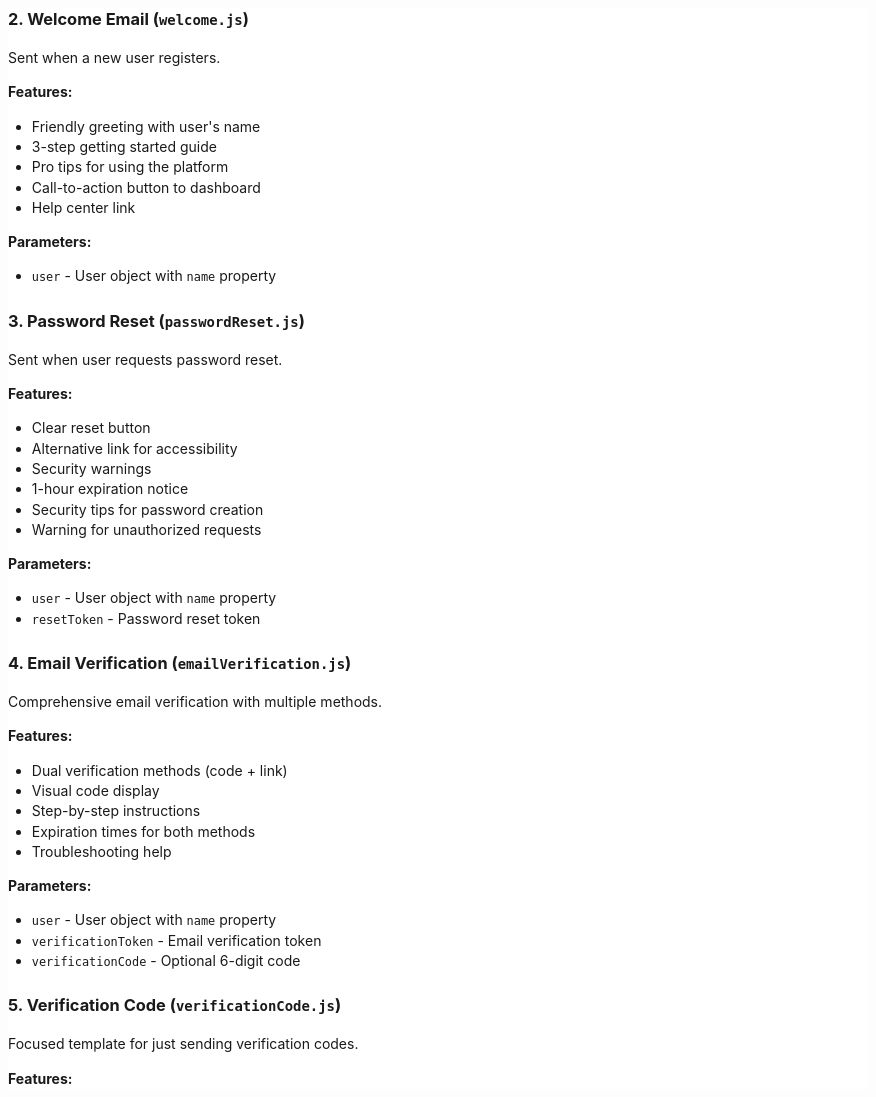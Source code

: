 ### 2. Welcome Email (`welcome.js`)

Sent when a new user registers.

**Features:**

- Friendly greeting with user's name
- 3-step getting started guide
- Pro tips for using the platform
- Call-to-action button to dashboard
- Help center link

**Parameters:**

- `user` - User object with `name` property

### 3. Password Reset (`passwordReset.js`)

Sent when user requests password reset.

**Features:**

- Clear reset button
- Alternative link for accessibility
- Security warnings
- 1-hour expiration notice
- Security tips for password creation
- Warning for unauthorized requests

**Parameters:**

- `user` - User object with `name` property
- `resetToken` - Password reset token

### 4. Email Verification (`emailVerification.js`)

Comprehensive email verification with multiple methods.

**Features:**

- Dual verification methods (code + link)
- Visual code display
- Step-by-step instructions
- Expiration times for both methods
- Troubleshooting help

**Parameters:**

- `user` - User object with `name` property
- `verificationToken` - Email verification token
- `verificationCode` - Optional 6-digit code

### 5. Verification Code (`verificationCode.js`)

Focused template for just sending verification codes.

**Features:**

□ □ □

- **Required work**
Among the records above, extract exactly the lines from the line with "- Security warnings" to the line with "### 5. Verification", both lines included, and leave out the rest.

- **Response to the task**
- Security warnings
- 1-hour expiration notice
- Security tips for password creation
- Warning for unauthorized requests

**Parameters:**

- `user` - User object with `name` property
- `resetToken` - Password reset token

### 4. Email Verification (`emailVerification.js`)

Comprehensive email verification with multiple methods.

**Features:**

- Dual verification methods (code + link)
- Visual code display
- Step-by-step instructions
- Expiration times for both methods
- Troubleshooting help

**Parameters:**

- `user` - User object with `name` property
- `verificationToken` - Email verification token
- `verificationCode` - Optional 6-digit code

### 5. Verification Code (`verificationCode.js`)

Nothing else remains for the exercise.